I’m trying to understand what’s the reason behind allocations staying for 1-2 minutes in the
Client Status = pending state. The allocations are for dispatched jobs, they use the
This is sample client TRACE log:
022-07-18T06:34:47.232Z [TRACE] client.cpuset.v2: add allocation: name=pm-job-1/dispatch-1658126074-a8a797ce.main id=8aa0ddd3-114e-6556-4725-0c428da894ea
2022-07-18T06:36:52.203Z [DEBUG] client.alloc_runner.task_runner: lifecycle start condition has been met, proceeding: alloc_id=8aa0ddd3-114e-6556-4725-0c428da894ea task=main
So more than 2 minutes elapsed between
add allocation and
lifecycle start condition has been met. How can I check what Nomad was waiting for in that period?

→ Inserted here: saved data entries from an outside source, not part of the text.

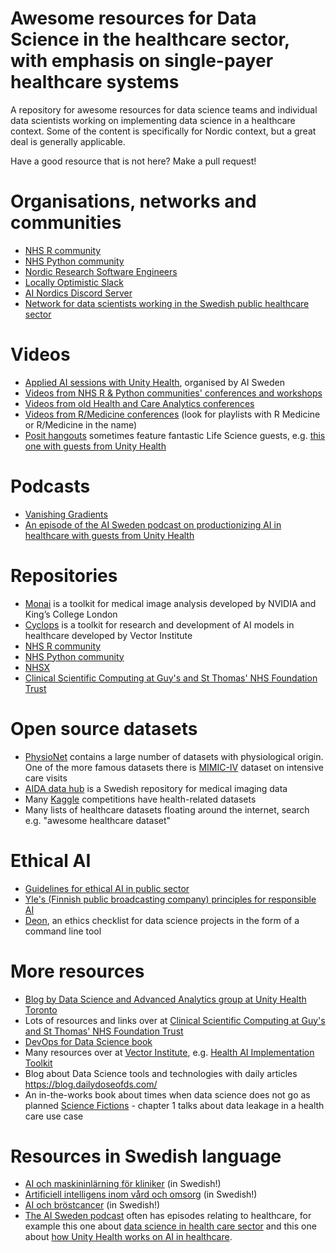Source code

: # Awesome resources for Data Science in the healthcare sector, with emphasis on single-payer healthcare systems
A repository for awesome resources for data science teams and individual data scientists working on implementing data science in a healthcare context. Some of the content is specifically for Nordic context, but a great deal is generally applicable. 

Have a good resource that is not here? Make a pull request!

# Organisations, networks and communities

- [NHS R community](https://nhsrcommunity.com/)
- [NHS Python community](https://nhs-pycom.net/)
- [Nordic Research Software Engineers](https://nordic-rse.org/)
- [Locally Optimistic Slack](https://locallyoptimistic.com/community/)
- [AI Nordics Discord Server](https://my.ai.se/resources/1014)
- [Network for data scientists working in the Swedish public healthcare sector](https://aicc-sahlgrenska.github.io/data_scientist_network/)

# Videos
- [Applied AI sessions with Unity Health](https://youtube.com/playlist?list=PL13Svr4qEzK7L5mgD0aLfdLN162cjuhSk&si=XhcPZuFSN33SrmMp), organised by AI Sweden
- [Videos from NHS R & Python communities' conferences and workshops](https://www.youtube.com/channel/UCMwM-3tg_-Pbx8hKO78q5EA)
- [Videos from old Health and Care Analytics conferences](https://www.youtube.com/@HACA_Conference)
- [Videos from R/Medicine conferences](https://www.youtube.com/@RConsortium) (look for playlists with R Medicine or R/Medicine in the name)
- [Posit hangouts](https://posit.co/past-hangouts/) sometimes feature fantastic Life Science guests, e.g. [this one with guests from Unity Health](https://posit.co/data-science-hangout/57-derek-beaton/)

# Podcasts
- [Vanishing Gradients](https://vanishinggradients.fireside.fm/)
- [An episode of the AI Sweden podcast on productionizing AI in healthcare with guests from Unity Health](https://open.spotify.com/episode/00UdMfRTBzYFufQIhY2RiY?si=d8a1087f5b60485f)

# Repositories
- [Monai](https://github.com/Project-MONAI) is a toolkit for medical image analysis developed by NVIDIA and King’s College London
- [Cyclops](https://github.com/VectorInstitute/cyclops) is a toolkit for research and development of AI models in healthcare developed by Vector Institute
- [NHS R community](https://github.com/nhs-r-community) 
- [NHS Python community](https://github.com/nhs-pycom) 
- [NHSX](https://github.com/nhsx) 
- [Clinical Scientific Computing at Guy's and St Thomas' NHS Foundation Trust](https://github.com/GSTT-CSC) 

# Open source datasets
- [PhysioNet](https://physionet.org/about/database/) contains a large number of datasets with physiological origin. One of the more famous datasets there is [MIMIC-IV](https://physionet.org/content/mimiciv/2.2/) dataset on intensive care visits
- [AIDA data hub](https://datahub.aida.scilifelab.se/) is a Swedish repository for medical imaging data
- Many [Kaggle](https://www.kaggle.com/) competitions have health-related datasets
- Many lists of healthcare datasets floating around the internet, search e.g. "awesome healthcare dataset"

# Ethical AI

- [Guidelines for ethical AI in public sector](https://www.suomi.fi/guides/responsible-ai)
- [Yle's (Finnish public broadcasting company) principles for responsible AI](https://yle.fi/aihe/s/10005660)
- [Deon](https://deon.drivendata.org/), an ethics checklist for data science projects in the form of a command line tool

# More resources
- [Blog by Data Science and Advanced Analytics group at Unity Health Toronto](https://lks-chart.github.io/blog/)
- Lots of resources and links over at [Clinical Scientific Computing at Guy's and St Thomas' NHS Foundation Trust](https://gstt-csc.github.io/)
- [DevOps for Data Science book](https://do4ds.com/)
- Many resources over at [Vector Institute](https://vectorinstitute.ai/research/health-research/), e.g. [Health AI Implementation Toolkit](https://vectorinstitute.ai/health-ai-implementation-toolkit/)
- Blog about Data Science tools and technologies with daily articles https://blog.dailydoseofds.com/
- An in-the-works book about times when data science does not go as planned [Science Fictions](https://calmcode.io/data-science-fiction) - chapter 1 talks about data leakage in a health care use case

# Resources in Swedish language
- [AI och maskininlärning för kliniker](https://play.lnu.se/media/t/0_9gldbzgn) (in Swedish!)
- [Artificiell intelligens inom vård och omsorg](https://play.lnu.se/media/t/0_mzti4jou) (in Swedish!)
- [AI och bröstcancer](https://play.lnu.se/media/t/0_wteryemf) (in Swedish!)
- [The AI Sweden podcast](https://open.spotify.com/show/7z6xGzWQosx3346tpscfQc?si=000d80c8fbc44813) often has episodes relating to healthcare, for example this one about [data science in health care sector](https://open.spotify.com/episode/3xj4kt85j3QVYfvVbyeuFX?si=a6bba0ed855447eb) and this one about  [how Unity Health works on AI in healthcare](https://open.spotify.com/episode/0Zz5CFJtWE1vR3XBlvQQbC?si=ddca8c1fd1a0427e).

The client is oversubscribed with CPU and runs about 250 allocs, but my understanding is that once the allocation is created, the resources are assigned and there are no further checks of real CPU usage etc.?
Disk I/O is not exhausted, the Docker containers start fast using
docker command (also Nomad logs indicate that once
start condition has been met, a container is created quickly),
nomad process CPU usage is about 60% of a VCPU.

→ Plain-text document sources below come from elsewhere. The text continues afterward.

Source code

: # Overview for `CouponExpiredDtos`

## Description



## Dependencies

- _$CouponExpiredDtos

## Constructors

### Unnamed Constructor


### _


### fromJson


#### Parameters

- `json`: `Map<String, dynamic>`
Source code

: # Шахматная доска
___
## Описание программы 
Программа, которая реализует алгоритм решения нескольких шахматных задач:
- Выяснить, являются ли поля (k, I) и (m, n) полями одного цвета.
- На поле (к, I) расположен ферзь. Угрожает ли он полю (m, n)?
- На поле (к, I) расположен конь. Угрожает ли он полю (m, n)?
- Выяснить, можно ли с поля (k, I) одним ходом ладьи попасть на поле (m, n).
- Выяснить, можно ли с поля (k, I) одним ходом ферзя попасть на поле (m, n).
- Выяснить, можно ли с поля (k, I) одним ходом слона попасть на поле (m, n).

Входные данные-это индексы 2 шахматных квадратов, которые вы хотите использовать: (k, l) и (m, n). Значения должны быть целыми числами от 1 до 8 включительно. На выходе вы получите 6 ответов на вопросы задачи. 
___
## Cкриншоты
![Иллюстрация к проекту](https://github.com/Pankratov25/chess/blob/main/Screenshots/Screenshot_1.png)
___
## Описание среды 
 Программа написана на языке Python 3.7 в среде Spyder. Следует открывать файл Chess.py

My guess is this was caused by overloading
cgroups manager on the kernel side. I captured
nomad client profile and almost all time was spent on writing to
cgroups files during allocs cleanups. And it looks like generally the throughput of
cgroups operations the Linux kernel is able to sustain is rather low (from a few to tens of operations per second).
My fix was reducing the overallocation of CPU (to reduce the number of allocs running) and adding
cgroup.memory=nokmem,nosocket to the kernel parameters to make cgroups operations faster. So far it looks to be working well after about 24h, the start times are 1-2 seconds.
The container creation was still getting slower after 24h+ of uptime and after about 48h it resulted in
dockerd hanging and unable to launch any new container. This is GH issue: Dockerd slows down and finally hangs · Issue #43870 · moby/moby · GitHub. So what worked for me was downgrading from Ubuntu 22.04 + kernel 5.15-aws + cgroups_v2 to Ubuntu 20.04 + kernel 5.4-aws + cgroups_v1.
I also noticed that
nomad process uses far less CPU on this downgraded setup, previously it hovered around 60-120% of a VCPU and now it’s 15-40%.
Wow interesting, thanks for investigating and sticking with this, @aartur.
Are any of your Tasks making use of
resources.cores? On the Nomad side the way the
cpuset subsystem is managed did change significantly to support cgroups V2 - but I’m unsure if there would be noticeable impact without setting that option.